[Opening Dataset content section]

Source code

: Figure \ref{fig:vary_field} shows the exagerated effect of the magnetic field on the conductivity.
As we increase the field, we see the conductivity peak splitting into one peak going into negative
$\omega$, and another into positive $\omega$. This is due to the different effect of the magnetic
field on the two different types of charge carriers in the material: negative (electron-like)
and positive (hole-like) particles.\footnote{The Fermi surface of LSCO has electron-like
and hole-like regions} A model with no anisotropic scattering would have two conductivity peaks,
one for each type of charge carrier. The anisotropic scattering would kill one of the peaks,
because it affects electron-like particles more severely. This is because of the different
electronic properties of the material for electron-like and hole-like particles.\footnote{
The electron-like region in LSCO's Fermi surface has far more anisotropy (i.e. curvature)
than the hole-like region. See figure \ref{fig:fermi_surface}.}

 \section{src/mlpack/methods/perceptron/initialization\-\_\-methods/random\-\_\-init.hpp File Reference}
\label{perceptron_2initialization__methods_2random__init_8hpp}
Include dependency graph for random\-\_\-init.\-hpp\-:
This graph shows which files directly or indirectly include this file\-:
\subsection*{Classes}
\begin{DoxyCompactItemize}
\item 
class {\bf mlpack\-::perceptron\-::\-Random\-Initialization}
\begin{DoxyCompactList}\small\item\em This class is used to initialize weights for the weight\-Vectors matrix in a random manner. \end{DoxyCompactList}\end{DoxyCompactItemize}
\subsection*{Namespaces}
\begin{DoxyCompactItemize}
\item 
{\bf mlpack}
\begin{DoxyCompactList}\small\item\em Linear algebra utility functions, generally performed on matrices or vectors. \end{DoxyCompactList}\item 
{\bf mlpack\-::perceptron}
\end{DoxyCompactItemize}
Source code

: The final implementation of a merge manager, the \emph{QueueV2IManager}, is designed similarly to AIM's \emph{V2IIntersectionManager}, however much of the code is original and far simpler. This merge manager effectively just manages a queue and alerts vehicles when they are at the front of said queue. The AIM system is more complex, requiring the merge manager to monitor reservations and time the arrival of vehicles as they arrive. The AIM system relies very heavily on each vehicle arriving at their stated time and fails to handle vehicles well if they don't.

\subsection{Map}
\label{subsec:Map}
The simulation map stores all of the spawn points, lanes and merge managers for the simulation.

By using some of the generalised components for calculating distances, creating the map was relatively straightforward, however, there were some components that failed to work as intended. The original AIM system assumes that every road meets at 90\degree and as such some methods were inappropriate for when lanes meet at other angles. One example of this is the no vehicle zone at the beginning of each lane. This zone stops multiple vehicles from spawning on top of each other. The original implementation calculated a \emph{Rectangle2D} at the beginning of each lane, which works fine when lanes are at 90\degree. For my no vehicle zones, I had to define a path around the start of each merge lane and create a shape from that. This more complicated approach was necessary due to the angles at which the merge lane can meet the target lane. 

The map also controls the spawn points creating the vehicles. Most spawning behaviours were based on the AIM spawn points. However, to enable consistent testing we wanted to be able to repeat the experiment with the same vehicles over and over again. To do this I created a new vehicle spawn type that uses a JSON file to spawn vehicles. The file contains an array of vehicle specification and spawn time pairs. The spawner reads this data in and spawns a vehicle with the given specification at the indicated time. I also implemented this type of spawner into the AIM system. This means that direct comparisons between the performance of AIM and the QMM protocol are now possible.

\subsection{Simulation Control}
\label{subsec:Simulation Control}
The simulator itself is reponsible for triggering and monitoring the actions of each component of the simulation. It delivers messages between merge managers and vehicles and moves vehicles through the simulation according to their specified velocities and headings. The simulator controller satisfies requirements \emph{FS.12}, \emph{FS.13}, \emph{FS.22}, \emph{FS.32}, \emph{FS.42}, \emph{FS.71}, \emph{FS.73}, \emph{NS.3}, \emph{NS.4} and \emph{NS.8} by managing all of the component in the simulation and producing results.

[Closing Dataset content section]
[Opening Dataset content section]

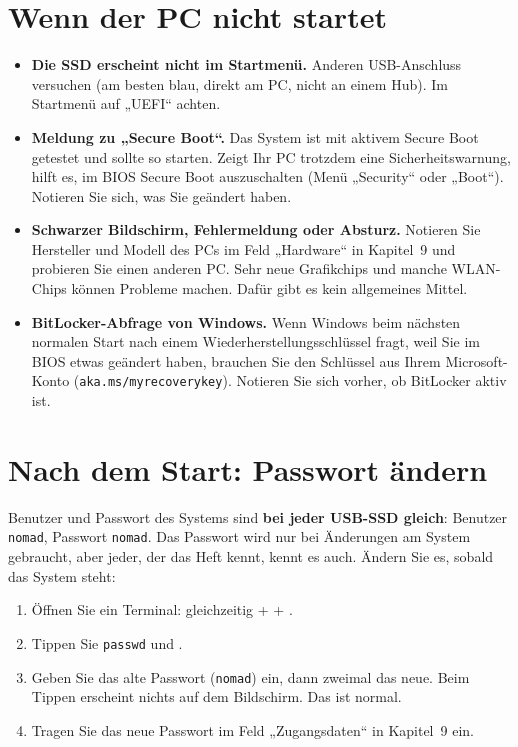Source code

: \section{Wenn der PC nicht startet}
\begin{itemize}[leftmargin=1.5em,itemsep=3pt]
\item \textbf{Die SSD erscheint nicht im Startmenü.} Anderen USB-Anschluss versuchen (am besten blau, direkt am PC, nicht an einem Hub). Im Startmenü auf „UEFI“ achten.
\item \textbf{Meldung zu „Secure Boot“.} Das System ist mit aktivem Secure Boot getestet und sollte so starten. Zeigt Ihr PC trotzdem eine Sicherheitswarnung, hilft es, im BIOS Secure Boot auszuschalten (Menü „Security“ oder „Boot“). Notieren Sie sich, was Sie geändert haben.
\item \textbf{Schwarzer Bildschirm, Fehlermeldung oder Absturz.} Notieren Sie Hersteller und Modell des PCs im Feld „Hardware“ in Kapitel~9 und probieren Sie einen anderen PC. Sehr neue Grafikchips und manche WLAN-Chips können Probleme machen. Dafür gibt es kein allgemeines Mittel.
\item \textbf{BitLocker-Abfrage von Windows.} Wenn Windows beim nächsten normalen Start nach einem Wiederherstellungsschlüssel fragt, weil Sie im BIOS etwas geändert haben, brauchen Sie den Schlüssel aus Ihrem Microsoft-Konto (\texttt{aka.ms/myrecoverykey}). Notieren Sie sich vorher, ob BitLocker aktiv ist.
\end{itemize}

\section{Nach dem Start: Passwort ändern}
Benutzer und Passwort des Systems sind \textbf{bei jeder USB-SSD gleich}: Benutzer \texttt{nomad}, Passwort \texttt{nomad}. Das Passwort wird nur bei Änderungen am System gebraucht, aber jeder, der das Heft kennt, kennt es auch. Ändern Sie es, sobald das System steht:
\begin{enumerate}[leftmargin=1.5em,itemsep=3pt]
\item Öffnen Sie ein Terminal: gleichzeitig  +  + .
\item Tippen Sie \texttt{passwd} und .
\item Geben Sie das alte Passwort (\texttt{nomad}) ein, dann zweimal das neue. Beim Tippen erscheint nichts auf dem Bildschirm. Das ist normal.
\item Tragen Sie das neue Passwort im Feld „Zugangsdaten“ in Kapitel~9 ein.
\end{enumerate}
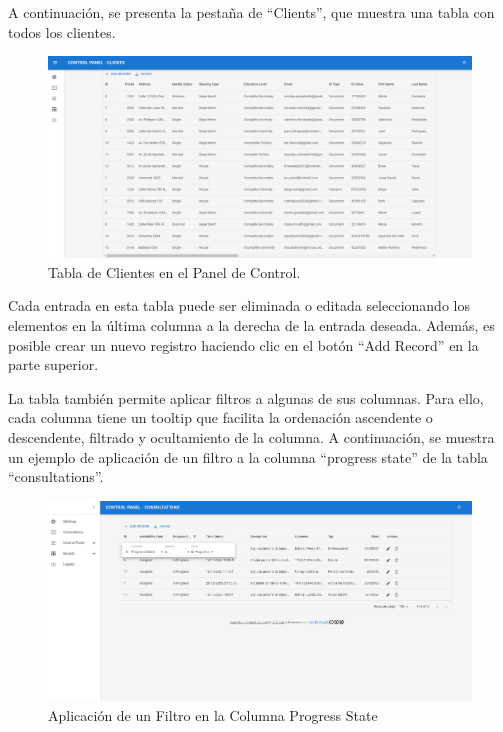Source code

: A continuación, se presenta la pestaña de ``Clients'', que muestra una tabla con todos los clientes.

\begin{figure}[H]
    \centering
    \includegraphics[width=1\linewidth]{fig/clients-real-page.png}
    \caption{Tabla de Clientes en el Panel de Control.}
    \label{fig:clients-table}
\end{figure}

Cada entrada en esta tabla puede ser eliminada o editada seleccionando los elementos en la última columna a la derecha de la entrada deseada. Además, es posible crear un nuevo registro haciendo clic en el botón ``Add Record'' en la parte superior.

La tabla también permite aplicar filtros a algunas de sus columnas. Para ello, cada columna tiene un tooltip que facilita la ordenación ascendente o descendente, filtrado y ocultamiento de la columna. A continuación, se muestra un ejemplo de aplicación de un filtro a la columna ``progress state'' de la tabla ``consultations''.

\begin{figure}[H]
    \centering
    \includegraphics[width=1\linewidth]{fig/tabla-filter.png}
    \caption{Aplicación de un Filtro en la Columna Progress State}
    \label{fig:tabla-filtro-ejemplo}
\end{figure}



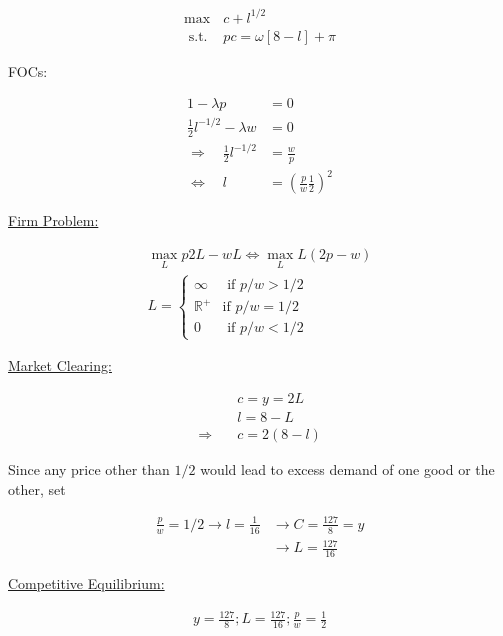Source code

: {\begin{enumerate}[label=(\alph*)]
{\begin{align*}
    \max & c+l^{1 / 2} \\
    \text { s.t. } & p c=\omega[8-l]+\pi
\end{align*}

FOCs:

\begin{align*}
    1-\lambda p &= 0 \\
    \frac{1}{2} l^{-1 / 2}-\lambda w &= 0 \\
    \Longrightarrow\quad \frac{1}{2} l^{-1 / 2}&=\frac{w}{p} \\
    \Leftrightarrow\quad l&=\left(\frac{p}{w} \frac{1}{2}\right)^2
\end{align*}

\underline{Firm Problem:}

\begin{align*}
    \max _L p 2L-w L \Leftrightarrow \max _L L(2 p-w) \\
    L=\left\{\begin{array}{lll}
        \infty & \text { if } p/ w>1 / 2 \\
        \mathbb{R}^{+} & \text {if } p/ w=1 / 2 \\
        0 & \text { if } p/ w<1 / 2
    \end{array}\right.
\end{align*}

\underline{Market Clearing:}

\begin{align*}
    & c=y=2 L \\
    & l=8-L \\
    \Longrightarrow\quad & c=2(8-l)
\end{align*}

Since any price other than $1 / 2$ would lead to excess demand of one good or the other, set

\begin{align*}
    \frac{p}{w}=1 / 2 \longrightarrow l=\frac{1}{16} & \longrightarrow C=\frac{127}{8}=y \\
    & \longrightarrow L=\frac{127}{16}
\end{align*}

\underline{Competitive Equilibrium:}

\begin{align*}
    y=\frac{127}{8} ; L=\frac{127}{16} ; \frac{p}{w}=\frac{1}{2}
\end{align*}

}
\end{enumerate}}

[Closing Dataset content section]

Exercise prompt: Extract each line holding the word "subsection" from the records.

Result:
\subsection*{Classes}
\subsection*{Namespaces}
\subsection{Map}
\subsection{Simulation Control}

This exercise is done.